Martin J., an associate professor at the University of Georgia’s Warnell School of Forestry and Natural Resources. “This is exciting because it is a confirmation that they are maturing and trying to lay eggs,” Hamel said in a recent news release.
According to scientists, fossils indicate that the spade-nosed fish with a vacuum tube down instead of jaws has existed for more than 136 million years.
According to the US Fish and Wildlife Service, one of nine sturgeon species and subspecies found in the US, the lake sturgeon lives in 18 states and five Canadian provinces in the St. Lawrence, Hudson Bay, Great Lakes and Mississippi River watersheds.
Pollution, habitat destruction and harvesting for meat and caviar have reduced their numbers so much that the US Fish and Wildlife Service is considering federal protection for the species.
The bone-plated bodies of sturgeons caused so much damage to fishing nets that commercial fishermen released them into river and lakebeds in large numbers in the 1800s, the Minnesota Department of Natural Resources states on its website.
Dams, which prevent large fish from migrating from the lakes to the rivers where they breed, also reduced their numbers. Now Lake Sturgeon are at less than 1% of historical levels.
State protections, such as fishing limits, and stocking programs, run by some Native American tribes, have helped the sturgeon.
By the 1970s, lake sturgeon had been wiped out from the Kusa River basin in northwestern Georgia—the only place they were found in Georgia.
Hamel said the state’s Department of Natural Resources began reintroducing Lake Sturgeon after the river was cleaned up by the Clean Water Act 20 years ago.
According to the Michigan Sea Grant, it takes 20 to 25 years for females to mature and lay the dark, shiny eggs that men like to eat. So until such eggs arrived this year, with females being implanted with radio telemetry tags to track their movement, no one knew that Georgia’s sturgeon lived long enough to breed. were or not.
“Since lake sturgeons take a long time to mature and then breed intermittently — every two to three years — we really need a strong population of different sizes and age groups,” Hamel said. Told.

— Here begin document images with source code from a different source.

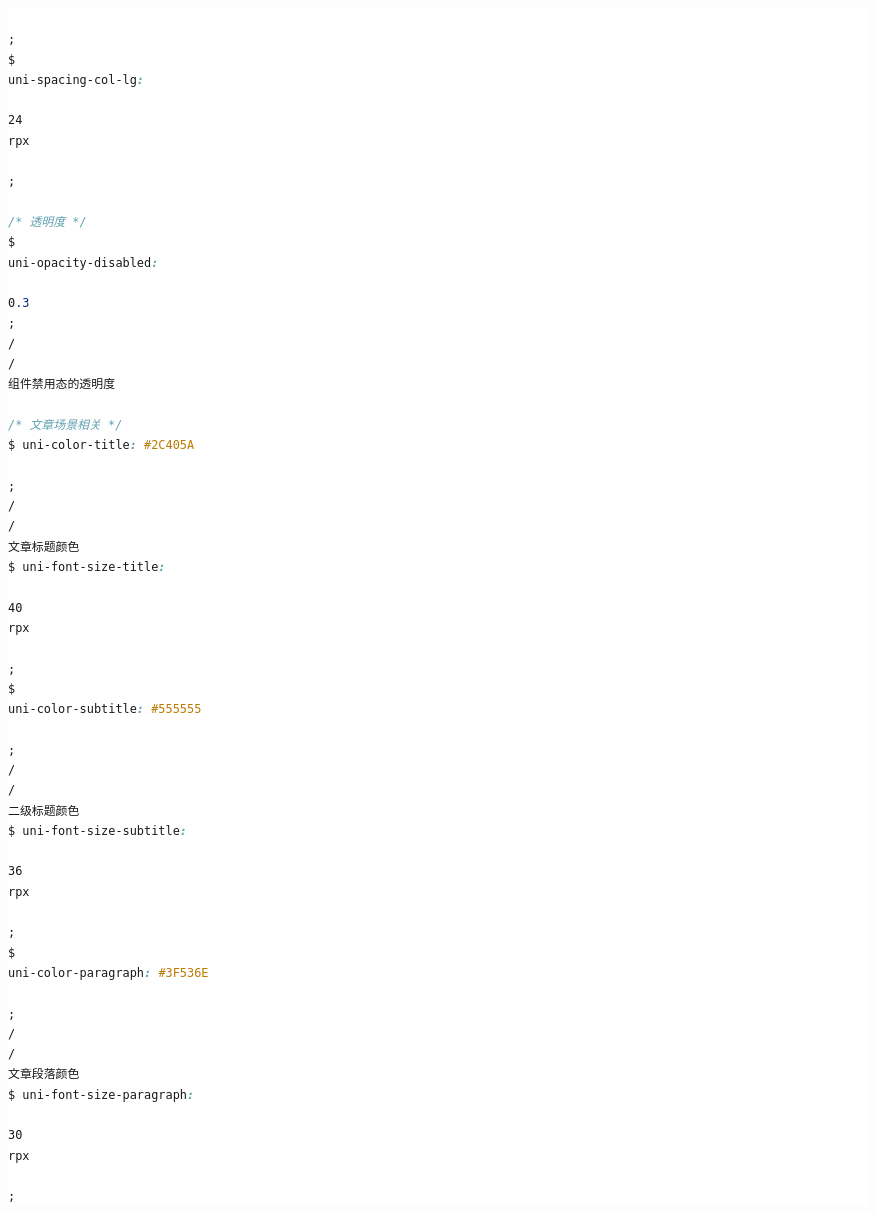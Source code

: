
 ```css

;
$
uni-spacing-col-lg:

24
rpx

;

/* 透明度 */
$
uni-opacity-disabled:

0.3
;
/
/
组件禁用态的透明度

/* 文章场景相关 */
$ uni-color-title: #2C405A

;
/
/
文章标题颜色
$ uni-font-size-title:

40
rpx

;
$
uni-color-subtitle: #555555

;
/
/
二级标题颜色
$ uni-font-size-subtitle:

36
rpx

;
$
uni-color-paragraph: #3F536E

;
/
/
文章段落颜色
$ uni-font-size-paragraph:

30
rpx

;
```
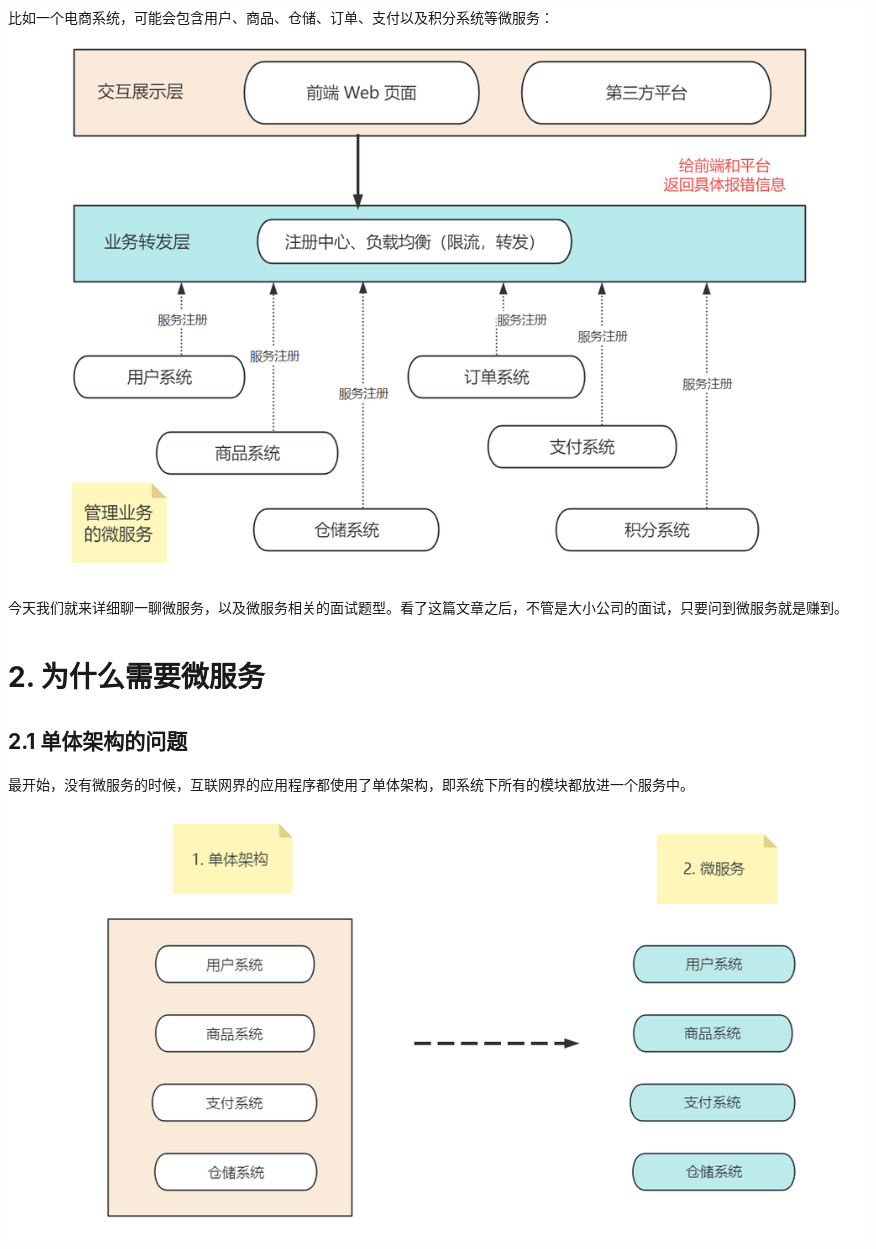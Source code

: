 比如一个电商系统，可能会包含用户、商品、仓储、订单、支付以及积分系统等微服务：![image-20230827112833682](imgs/image-20230827112833682.png)

今天我们就来详细聊一聊微服务，以及微服务相关的面试题型。看了这篇文章之后，不管是大小公司的面试，只要问到微服务就是赚到。



# 2. 为什么需要微服务

## 2.1 单体架构的问题

最开始，没有微服务的时候，互联网界的应用程序都使用了单体架构，即系统下所有的模块都放进一个服务中。

![image-20230829094233789](imgs/image-20230829094233789.png)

The current population assessment is the largest since Georgia first collected eggs from fish in Wisconsin, raised them in a hatchery, and released them to Cusa in 2002. State natural resource workers, working with their Wisconsin counterparts, have been doing this almost every year.

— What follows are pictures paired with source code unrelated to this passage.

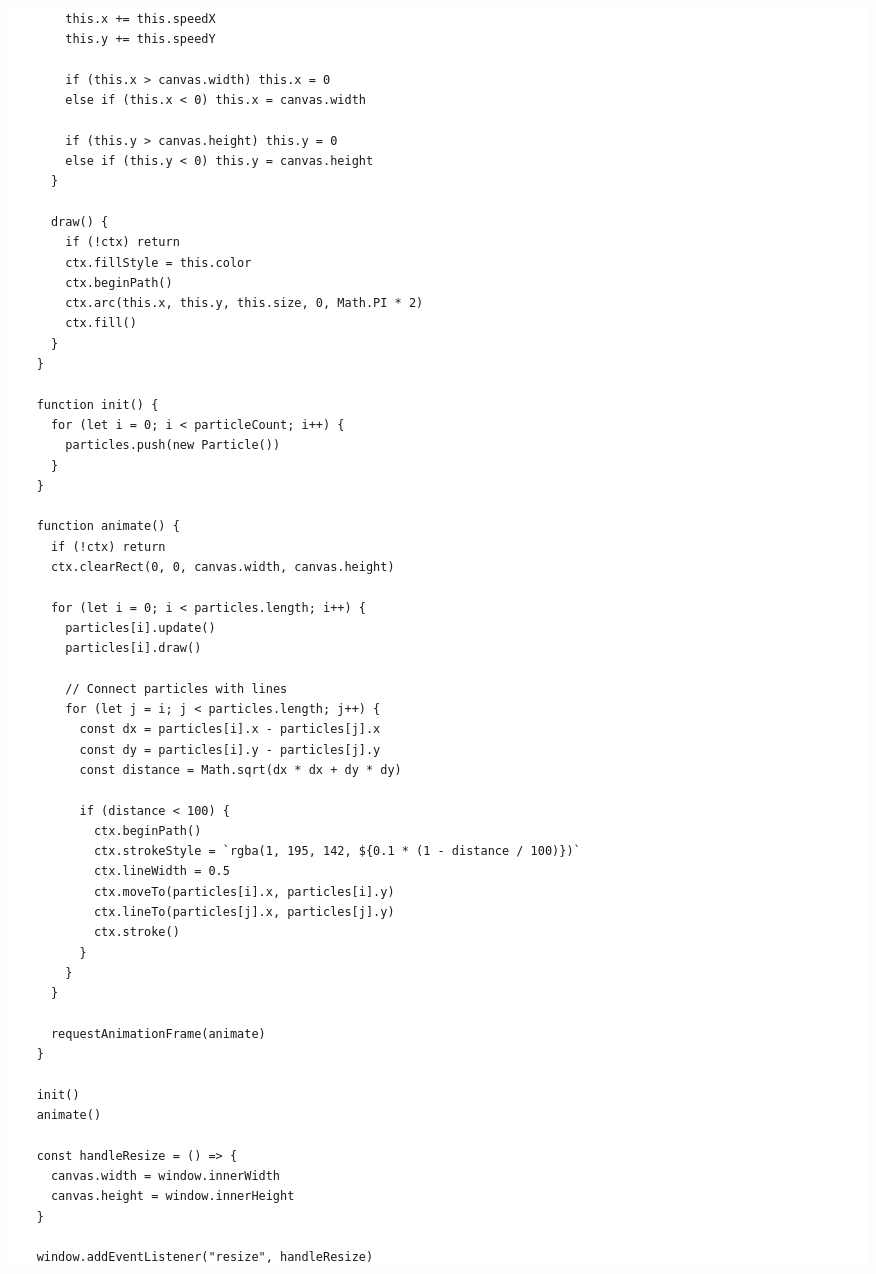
 ```typescriptreact file="components/hero.tsx"
        this.x += this.speedX
        this.y += this.speedY

        if (this.x > canvas.width) this.x = 0
        else if (this.x < 0) this.x = canvas.width

        if (this.y > canvas.height) this.y = 0
        else if (this.y < 0) this.y = canvas.height
      }

      draw() {
        if (!ctx) return
        ctx.fillStyle = this.color
        ctx.beginPath()
        ctx.arc(this.x, this.y, this.size, 0, Math.PI * 2)
        ctx.fill()
      }
    }

    function init() {
      for (let i = 0; i < particleCount; i++) {
        particles.push(new Particle())
      }
    }

    function animate() {
      if (!ctx) return
      ctx.clearRect(0, 0, canvas.width, canvas.height)

      for (let i = 0; i < particles.length; i++) {
        particles[i].update()
        particles[i].draw()

        // Connect particles with lines
        for (let j = i; j < particles.length; j++) {
          const dx = particles[i].x - particles[j].x
          const dy = particles[i].y - particles[j].y
          const distance = Math.sqrt(dx * dx + dy * dy)

          if (distance < 100) {
            ctx.beginPath()
            ctx.strokeStyle = `rgba(1, 195, 142, ${0.1 * (1 - distance / 100)})`
            ctx.lineWidth = 0.5
            ctx.moveTo(particles[i].x, particles[i].y)
            ctx.lineTo(particles[j].x, particles[j].y)
            ctx.stroke()
          }
        }
      }

      requestAnimationFrame(animate)
    }

    init()
    animate()

    const handleResize = () => {
      canvas.width = window.innerWidth
      canvas.height = window.innerHeight
    }

    window.addEventListener("resize", handleResize)

```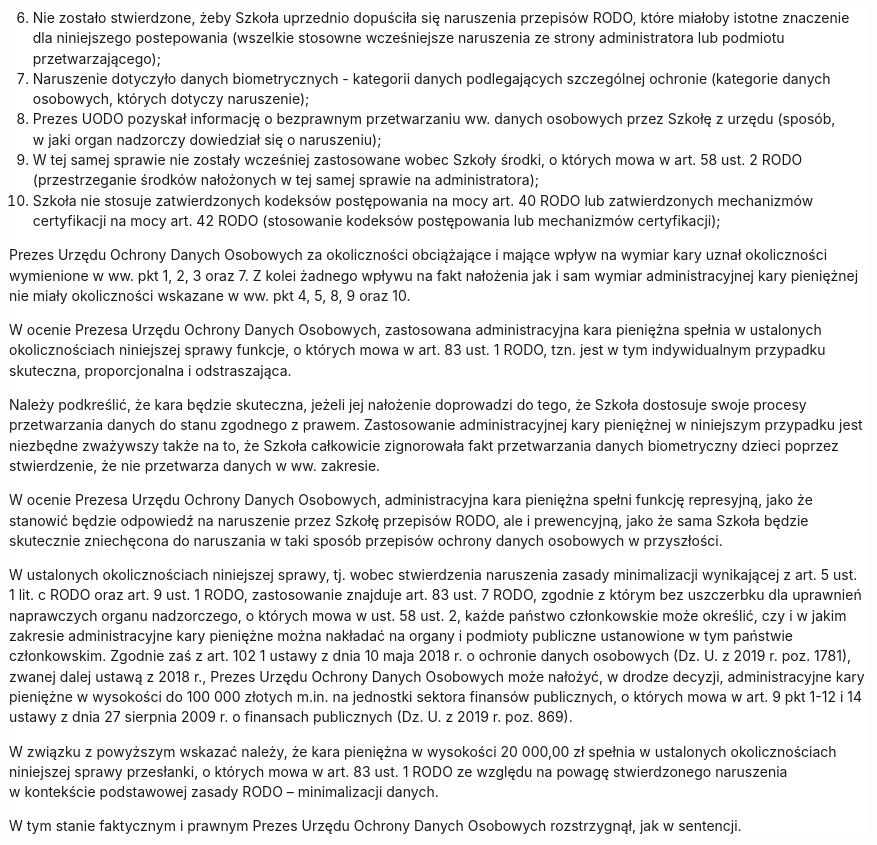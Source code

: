 6. Nie zostało stwierdzone, żeby Szkoła uprzednio dopuściła się naruszenia przepisów RODO, które miałoby istotne znaczenie dla niniejszego postepowania (wszelkie stosowne wcześniejsze naruszenia ze strony administratora lub podmiotu przetwarzającego);
7. Naruszenie dotyczyło danych biometrycznych - kategorii danych podlegających szczególnej ochronie (kategorie danych osobowych, których dotyczy naruszenie);
8. Prezes UODO pozyskał informację o bezprawnym przetwarzaniu ww. danych osobowych przez Szkołę z urzędu (sposób, w jaki organ nadzorczy dowiedział się o naruszeniu);
9. W tej samej sprawie nie zostały wcześniej zastosowane wobec Szkoły środki, o których mowa w art. 58 ust. 2 RODO (przestrzeganie środków nałożonych w tej samej sprawie na administratora);
10. Szkoła nie stosuje zatwierdzonych kodeksów postępowania na mocy art. 40 RODO lub zatwierdzonych mechanizmów certyfikacji na mocy art. 42 RODO (stosowanie kodeksów postępowania lub mechanizmów certyfikacji);


Prezes Urzędu Ochrony Danych Osobowych za okoliczności obciążające i mające wpływ na wymiar kary uznał okoliczności wymienione w ww. pkt 1, 2, 3 oraz 7. Z kolei żadnego wpływu na fakt nałożenia jak i sam wymiar administracyjnej kary pieniężnej nie miały okoliczności wskazane w ww. pkt 4, 5, 8, 9 oraz 10.


W ocenie Prezesa Urzędu Ochrony Danych Osobowych, zastosowana administracyjna kara pieniężna spełnia w ustalonych okolicznościach niniejszej sprawy funkcje, o których mowa w art. 83 ust. 1 RODO, tzn. jest w tym indywidualnym przypadku skuteczna, proporcjonalna i odstraszająca.


Należy podkreślić, że kara będzie skuteczna, jeżeli jej nałożenie doprowadzi do tego, że Szkoła dostosuje swoje procesy przetwarzania danych do stanu zgodnego z prawem. Zastosowanie administracyjnej kary pieniężnej w niniejszym przypadku jest niezbędne zważywszy także na to, że Szkoła całkowicie zignorowała fakt przetwarzania danych biometryczny dzieci poprzez stwierdzenie, że nie przetwarza danych w ww. zakresie.


W ocenie Prezesa Urzędu Ochrony Danych Osobowych, administracyjna kara pieniężna spełni funkcję represyjną, jako że stanowić będzie odpowiedź na naruszenie przez Szkołę przepisów RODO, ale i prewencyjną, jako że sama Szkoła będzie skutecznie zniechęcona do naruszania w taki sposób przepisów ochrony danych osobowych w przyszłości.


W ustalonych okolicznościach niniejszej sprawy, tj. wobec stwierdzenia naruszenia zasady minimalizacji wynikającej z art. 5 ust. 1 lit. c RODO oraz art. 9 ust. 1 RODO, zastosowanie znajduje art. 83 ust. 7 RODO, zgodnie z którym bez uszczerbku dla uprawnień naprawczych organu nadzorczego, o których mowa w ust. 58 ust. 2, każde państwo członkowskie może określić, czy i w jakim zakresie administracyjne kary pieniężne można nakładać na organy i podmioty publiczne ustanowione w tym państwie członkowskim. Zgodnie zaś z art. 102 1 ustawy z dnia 10 maja 2018 r. o ochronie danych osobowych (Dz. U. z 2019 r. poz. 1781), zwanej dalej ustawą z 2018 r., Prezes Urzędu Ochrony Danych Osobowych może nałożyć, w drodze decyzji, administracyjne kary pieniężne w wysokości do 100 000 złotych m.in. na jednostki sektora finansów publicznych, o których mowa w art. 9 pkt 1-12 i 14 ustawy z dnia 27 sierpnia 2009 r. o finansach publicznych (Dz. U. z 2019 r. poz. 869).


W związku z powyższym wskazać należy, że kara pieniężna w wysokości 20 000,00 zł spełnia w ustalonych okolicznościach niniejszej sprawy przesłanki, o których mowa w art. 83 ust. 1 RODO ze względu na powagę stwierdzonego naruszenia w kontekście podstawowej zasady RODO – minimalizacji danych.


W tym stanie faktycznym i prawnym Prezes Urzędu Ochrony Danych Osobowych rozstrzygnął, jak w sentencji.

“It’s a big investment because you don’t even know whether the stocked fish are going to survive, let alone grow up and breed,” Hemmel said.

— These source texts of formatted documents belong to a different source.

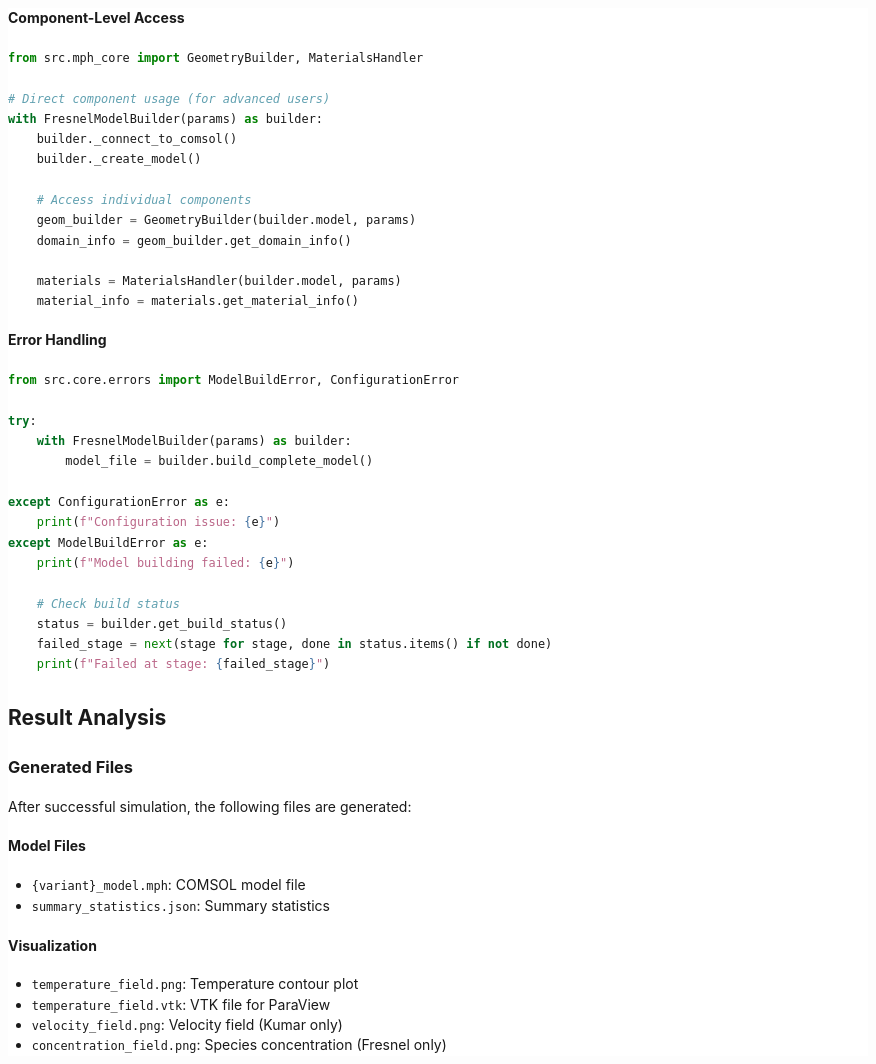 #### Component-Level Access
```python
from src.mph_core import GeometryBuilder, MaterialsHandler

# Direct component usage (for advanced users)
with FresnelModelBuilder(params) as builder:
    builder._connect_to_comsol()
    builder._create_model()
    
    # Access individual components
    geom_builder = GeometryBuilder(builder.model, params)
    domain_info = geom_builder.get_domain_info()
    
    materials = MaterialsHandler(builder.model, params)
    material_info = materials.get_material_info()
```

#### Error Handling
```python
from src.core.errors import ModelBuildError, ConfigurationError

try:
    with FresnelModelBuilder(params) as builder:
        model_file = builder.build_complete_model()
        
except ConfigurationError as e:
    print(f"Configuration issue: {e}")
except ModelBuildError as e:
    print(f"Model building failed: {e}")
    
    # Check build status
    status = builder.get_build_status()
    failed_stage = next(stage for stage, done in status.items() if not done)
    print(f"Failed at stage: {failed_stage}")
```

## Result Analysis

### Generated Files

After successful simulation, the following files are generated:

#### Model Files
- `{variant}_model.mph`: COMSOL model file
- `summary_statistics.json`: Summary statistics

#### Visualization  
- `temperature_field.png`: Temperature contour plot
- `temperature_field.vtk`: VTK file for ParaView
- `velocity_field.png`: Velocity field (Kumar only)
- `concentration_field.png`: Species concentration (Fresnel only)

Hemel said in an email to the Associated Press that since 2002, about 330,000 fish, about 6 inches (15 cm) long, have been released.
“While this sounds like a lot of sturgeon, fish released at that size are likely to have a survival rate of between 1-10%,” he wrote.
Students are catching as many lake sturgeon as they can to estimate population size, survival and growth rates. The project started in the spring. It will run this summer and through next spring and summer, ending in winter 2023, Hamel wrote.
Radio telemetry tags will give a better picture of where sturgeons live in the river basin.
“We have implanted 28 fish with telemetry tags so far, and plan to have 12 more in the coming months,” Hamel wrote.
Scientists have applied tiny PIT tags, such as those used to identify pets, to hundreds of fish over the past two decades. Tags let researchers know when and where scientists first caught fish.
Hamel said that about 15% to 20% of the fish being caught have PIT tags, and one is going into every untagged fish.
He said five adults and five juveniles would also get a tag that would record depth and temperature every 10 seconds.
Information from the first three years after recharge suggested that the juveniles were alive.
“There are a lot of questions about longevity, growth rates, and when these fish will become sexually mature – and we are on the verge of determining whether these fish are going to reproduce successfully,” Hamel said. Told.
According to the Fish and Wildlife Service, the oldest lake sturgeon on record was 152 years old. The agency says the fish can reach up to 9 feet (2.7 m) long and 310 pounds (140 kg).
The largest ever caught by the Georgia group was 52 inches (1.3 m) long and weighed 24 pounds (11 kg).
“This is the largest fish anyone has documented on the Kosa River,” Hamel wrote.
McConaughey reported from New Orleans.